Russia tightens synthetic diamond labeling rules for jewelry sales
Russia will force lab-grown diamonds to be sold as synthetic, weighed in grams, and kept separate from natural-diamond wording from September 1.

Russia is drawing a harder line between mined diamonds and lab-grown stones, and the new rules could change how jewelers label, price, and merchandise diamond jewelry across retail counters and online listings. Starting September 1, synthetic stones in jewelry must be identified as synthetic, sold by weight in grams or kilograms, and kept apart from language reserved for natural diamonds.
The policy comes through Russian Government Order No. 657, dated May 30, 2026, and reaches far beyond a shop tag. It applies to consumer-facing information including websites, advertisements, certificates, and other product materials. Russian guidance says the correct term for cut diamonds that are not of natural origin is cut synthetic diamond, and it bars the use of diamond or its derivatives for synthetic stones.

The restrictions are unusually strict. Under the Russian guidance cited by Alrosa and IDEX Online, only synthetic or synth may be used for this category, not lab grown or lab created. The rules also prohibit a string of terms commonly used to flatter jewelry in the market, including precious, real, genuine, natural, mined, mineral, and eco-friendly. Carat weight is off the table as well; synthetic stones must be sold in grams, not carats.
Alexey Moiseev, a deputy minister in the Russian Finance Ministry, said the aim is to improve transparency, protect consumers, and make seller-buyer relationships more honest. That wording reflects the commercial pressure behind the change: Alrosa cited an estimate that some synthetic stones wholesale for under US$70 per 0.2 grams, or 1 carat, while still being marketed in jewelry cases beside natural-diamond pieces at far higher retail prices.
For manufacturers and retailers, the rule changes the language of the entire sales chain. A ring set with lab-grown stones can no longer lean on the same vocabulary that supports natural diamonds, and the weight standard pushes synthetic inventory into a different pricing frame. That may sound semantic, but in jewelry, semantics affect perceived value.
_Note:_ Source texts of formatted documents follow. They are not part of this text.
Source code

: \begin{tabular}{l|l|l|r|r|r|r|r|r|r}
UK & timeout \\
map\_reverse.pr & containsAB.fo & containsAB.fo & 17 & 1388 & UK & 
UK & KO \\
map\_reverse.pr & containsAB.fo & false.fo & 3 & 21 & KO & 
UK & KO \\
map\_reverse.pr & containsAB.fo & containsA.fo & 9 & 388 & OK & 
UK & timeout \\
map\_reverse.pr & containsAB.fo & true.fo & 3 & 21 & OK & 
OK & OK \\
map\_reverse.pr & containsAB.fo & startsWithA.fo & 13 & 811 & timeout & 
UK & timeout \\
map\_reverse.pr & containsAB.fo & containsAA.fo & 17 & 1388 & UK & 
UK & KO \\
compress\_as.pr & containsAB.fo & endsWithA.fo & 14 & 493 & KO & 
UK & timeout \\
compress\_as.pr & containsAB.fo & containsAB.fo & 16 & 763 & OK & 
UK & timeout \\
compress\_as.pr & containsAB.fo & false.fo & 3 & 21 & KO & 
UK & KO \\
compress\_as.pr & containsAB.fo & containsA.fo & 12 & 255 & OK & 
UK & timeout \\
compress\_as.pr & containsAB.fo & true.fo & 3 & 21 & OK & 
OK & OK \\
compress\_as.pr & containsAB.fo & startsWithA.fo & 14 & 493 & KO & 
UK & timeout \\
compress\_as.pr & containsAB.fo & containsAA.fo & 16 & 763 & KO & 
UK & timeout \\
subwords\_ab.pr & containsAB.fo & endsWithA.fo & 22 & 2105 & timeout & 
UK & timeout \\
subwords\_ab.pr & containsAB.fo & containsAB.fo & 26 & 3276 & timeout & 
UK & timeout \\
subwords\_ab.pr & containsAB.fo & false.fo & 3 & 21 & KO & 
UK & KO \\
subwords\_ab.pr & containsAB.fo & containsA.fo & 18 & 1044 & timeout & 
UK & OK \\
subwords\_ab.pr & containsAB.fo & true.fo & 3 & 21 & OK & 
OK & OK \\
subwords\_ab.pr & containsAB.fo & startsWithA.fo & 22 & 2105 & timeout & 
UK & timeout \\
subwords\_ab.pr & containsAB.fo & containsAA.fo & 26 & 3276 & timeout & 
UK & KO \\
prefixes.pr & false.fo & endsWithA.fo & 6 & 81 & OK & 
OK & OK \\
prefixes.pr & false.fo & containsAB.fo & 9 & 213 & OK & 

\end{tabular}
Russia’s approach also appears to be pushing beyond many other markets. Reporting has described France as the only country cited with similarly strict terminology limits, while India, the United States, the United Kingdom, and the European Union have all been moving toward tougher disclosure expectations without adopting Russia’s narrower ban on lab-grown and lab-created wording. Read together, those shifts suggest a broader compliance trend: synthetic goods are being pushed out of ambiguity and into clearer, more enforceable labels.